Re: [PATCH 1/3] z3fold: use per-page spinlock

From: Dan Streetman
Date: Fri Nov 25 2016 - 11:29:53 EST


On Tue, Nov 15, 2016 at 11:00 AM, Vitaly Wool <vitalywool@xxxxxxxxx> wrote:
> Most of z3fold operations are in-page, such as modifying z3fold
> page header or moving z3fold objects within a page. Taking
> per-pool spinlock to protect per-page objects is therefore
> suboptimal, and the idea of having a per-page spinlock (or rwlock)
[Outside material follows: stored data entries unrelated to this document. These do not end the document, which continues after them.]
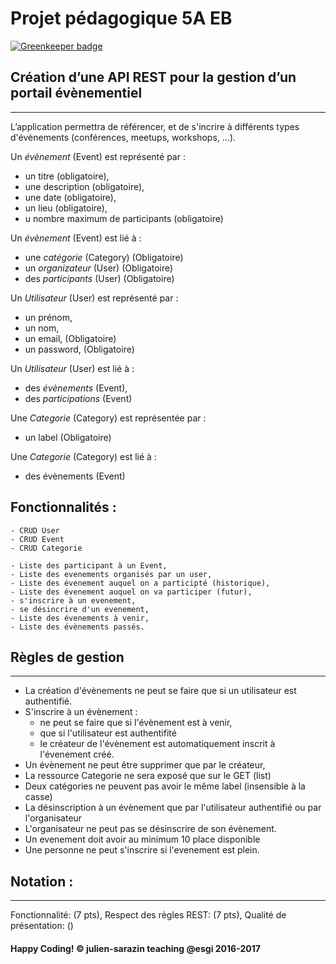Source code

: # Projet pédagogique 5A EB

[![Greenkeeper badge](https://badges.greenkeeper.io/Meilo/wep-api-nodejs.svg)](https://greenkeeper.io/)

## Création d’une API REST pour la gestion d’un portail évènementiel
--------------------------------------------------------------------------------

L’application permettra de référencer, et de s'incrire à différents types d'évènements (conférences, meetups, workshops, ...).

Un *évènement* (Event) est représenté par :
  - un titre (obligatoire),
  - une description (obligatoire),
  - une date (obligatoire),
  - un lieu (obligatoire),
  - u nombre maximum de participants (obligatoire)

Un *évènement* (Event) est lié à :
  - une *catégorie* (Category) (Obligatoire)
  - un *organizateur* (User) (Obligatoire)
  - des *participants* (User) (Obligatoire)

Un *Utilisateur* (User) est représenté par :
  - un prénom,
  - un nom,
  - un email, (Obligatoire)
  - un password, (Obligatoire)

Un *Utilisateur* (User) est lié à :
  - des *évènements* (Event),
  - des *participations* (Event)

Une *Categorie* (Category) est représentée par :
  - un label (Obligatoire)

Une *Categorie* (Category) est lié à :
  - des évènements (Event)

  Fonctionnalités :
  --------------------------------------------------------------------------------
    - CRUD User
    - CRUD Event
    - CRUD Categorie

    - Liste des participant à un Event,
    - Liste des evenements organisés par un user,
    - Liste des évenement auquel on a participté (historique),
    - Liste des évenement auquel on va participer (futur),
    - s'inscrire à un evenement,
    - se désincrire d'un evenement,
    - Liste des évenements à venir,
    - Liste des évènements passés.


## Règles de gestion
--------------------------------------------------------------------------------
  - La création d'évènements ne peut se faire que si un utilisateur est authentifié.
  - S'inscrire à un évènement :
    - ne peut se faire que si l'évènement est à venir,
    - que si l'utilisateur est authentifité
    - le créateur de l'évènement est automatiquement inscrit à l'évenement créé.
  - Un évènement ne peut être supprimer que par le créateur,
  - La ressource Categorie ne sera exposé que sur le GET (list)
  - Deux catégories ne peuvent pas avoir le même label (insensible à la casse)
  - La désinscription à un évènement que par l'utilisateur authentifié ou par l'organisateur
  - L'organisateur ne peut pas se désinscrire de son évènement.
  - Un evenement doit avoir au minimum 10 place disponible
  - Une personne ne peut s'inscrire si l'evenement est plein.


## Notation :
--------------------------------------------------------------------------------
Fonctionnalité: (7 pts),
Respect des règles REST: (7 pts),
Qualité de présentation: ()
#### Happy Coding! © julien-sarazin teaching @esgi 2016-2017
> has been around for some time.
>
> This patch implements raw spinlock-based per-page locking mechanism
> which is lightweight enough to normally fit ok into the z3fold
> header.
>
> Changes from v1 [1]:
> - custom locking mechanism changed to spinlocks
> - no read/write locks, just per-page spinlock
>
> Changes from v2 [2]:
> - if a page is taken off its list by z3fold_alloc(), bail out from
> z3fold_free() early
>
> Changes from v3 [3]:
> - spinlock changed to raw spinlock to avoid BUILD_BUG_ON trigger
>
> [1] https://lkml.org/lkml/2016/11/5/59
> [2] https://lkml.org/lkml/2016/11/8/400
> [3] https://lkml.org/lkml/2016/11/9/146
>
> Signed-off-by: Vitaly Wool <vitalywool@xxxxxxxxx>
> ---
> mm/z3fold.c | 136 +++++++++++++++++++++++++++++++++++++++++++-----------------
> 1 file changed, 97 insertions(+), 39 deletions(-)
>
> diff --git a/mm/z3fold.c b/mm/z3fold.c
> index d2e8aec..7ad70fa 100644
> --- a/mm/z3fold.c
> +++ b/mm/z3fold.c
> @@ -98,6 +98,7 @@ enum buddy {
> * struct z3fold_header - z3fold page metadata occupying the first chunk of each
> * z3fold page, except for HEADLESS pages
> * @buddy: links the z3fold page into the relevant list in the pool
> + * @page_lock: per-page lock
> * @first_chunks: the size of the first buddy in chunks, 0 if free
> * @middle_chunks: the size of the middle buddy in chunks, 0 if free
> * @last_chunks: the size of the last buddy in chunks, 0 if free
> @@ -105,6 +106,7 @@ enum buddy {
> */
> struct z3fold_header {
> struct list_head buddy;
> + raw_spinlock_t page_lock;
> unsigned short first_chunks;
> unsigned short middle_chunks;
> unsigned short last_chunks;
> @@ -144,6 +146,7 @@ static struct z3fold_header *init_z3fold_page(struct page *page)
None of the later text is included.